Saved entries
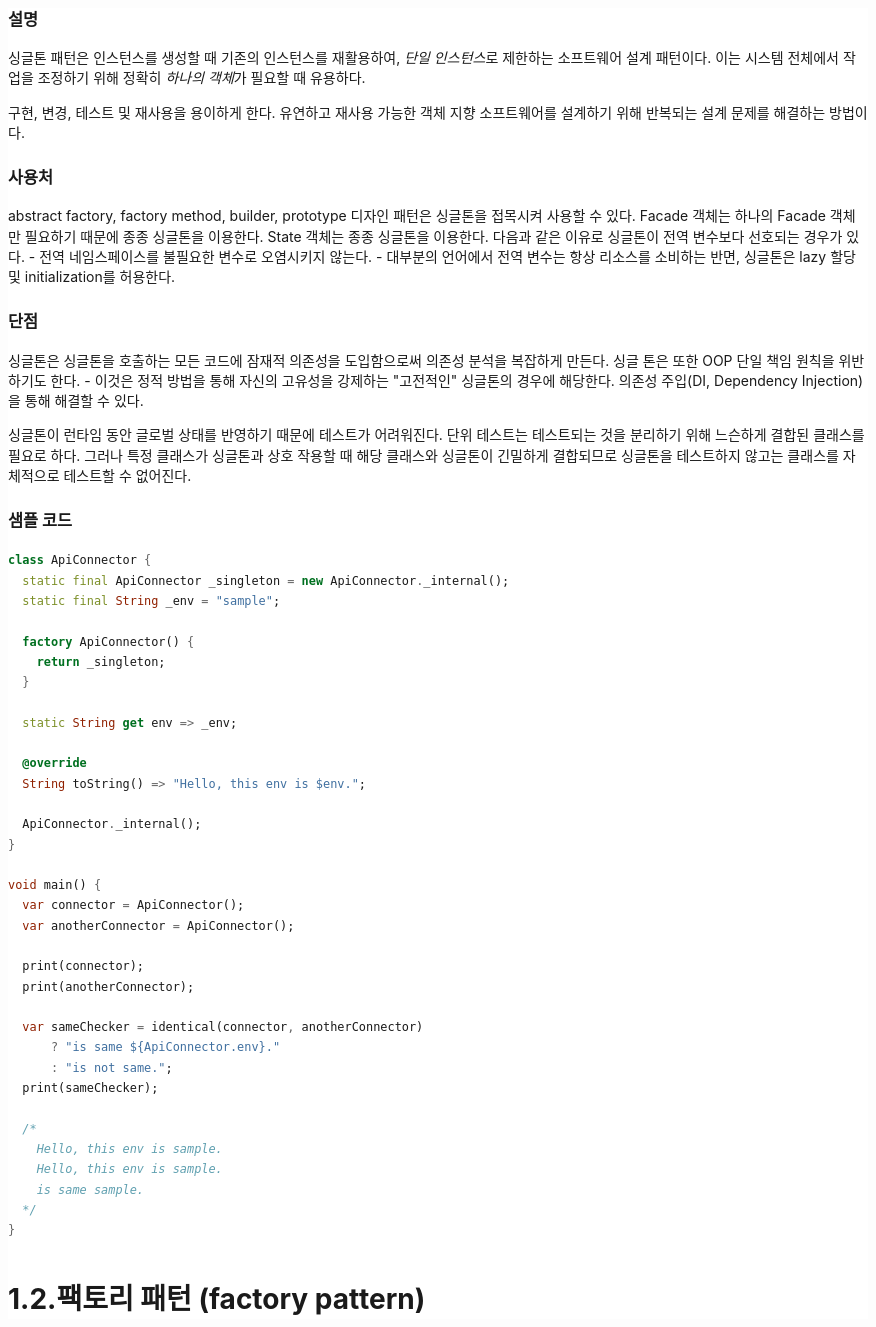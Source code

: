 ### 설명
싱글톤 패턴은 인스턴스를 생성할 때 기존의 인스턴스를 재활용하여, *단일 인스턴스*로 제한하는 소프트웨어 설계 패턴이다. 이는 시스템 전체에서 작업을 조정하기 위해 정확히 *하나의 객체*가 필요할 때 유용하다.

구현, 변경, 테스트 및 재사용을 용이하게 한다.
유연하고 재사용 가능한 객체 지향 소프트웨어를 설계하기 위해 반복되는 설계 문제를 해결하는 방법이다.

### 사용처
abstract factory, factory method, builder, prototype 디자인 패턴은 싱글톤을 접목시켜 사용할 수 있다.
Facade 객체는 하나의 Facade 객체 만 필요하기 때문에 종종 싱글톤을 이용한다.
State 객체는 종종 싱글톤을 이용한다.
다음과 같은 이유로 싱글톤이 전역 변수보다 선호되는 경우가 있다.
    - 전역 네임스페이스를 불필요한 변수로 오염시키지 않는다.
    - 대부분의 언어에서 전역 변수는 항상 리소스를 소비하는 반면, 싱글톤은 lazy 할당 및 initialization를 허용한다.

### 단점
싱글톤은 싱글톤을 호출하는 모든 코드에 잠재적 의존성을 도입함으로써 의존성 분석을 복잡하게 만든다.
싱글 톤은 또한 OOP 단일 책임 원칙을 위반하기도 한다.
    - 이것은 정적 방법을 통해 자신의 고유성을 강제하는 "고전적인" 싱글톤의 경우에 해당한다. 의존성 주입(DI, Dependency Injection)을 통해 해결할 수 있다.

싱글톤이 런타임 동안 글로벌 상태를 반영하기 때문에 테스트가 어려워진다. 단위 테스트는 테스트되는 것을 분리하기 위해 느슨하게 결합된 클래스를 필요로 하다. 그러나 특정 클래스가 싱글톤과 상호 작용할 때 해당 클래스와 싱글톤이 긴밀하게 결합되므로 싱글톤을 테스트하지 않고는 클래스를 자체적으로 테스트할 수 없어진다.

### 샘플  코드
```dart
class ApiConnector {
  static final ApiConnector _singleton = new ApiConnector._internal();
  static final String _env = "sample";

  factory ApiConnector() {
    return _singleton;
  }

  static String get env => _env;
 
  @override
  String toString() => "Hello, this env is $env.";

  ApiConnector._internal();
}

void main() {
  var connector = ApiConnector();
  var anotherConnector = ApiConnector();
  
  print(connector);
  print(anotherConnector);

  var sameChecker = identical(connector, anotherConnector)
      ? "is same ${ApiConnector.env}."
      : "is not same.";
  print(sameChecker);

  /*
    Hello, this env is sample.
    Hello, this env is sample.
    is same sample.
  */
}
```
# 1.2.팩토리 패턴 (factory pattern)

→ **Instructions to follow**: Copy whichever lines above contain the string "anotherConnector".

→ **Answer space**:
  var anotherConnector = ApiConnector();
  print(anotherConnector);
  var sameChecker = identical(connector, anotherConnector)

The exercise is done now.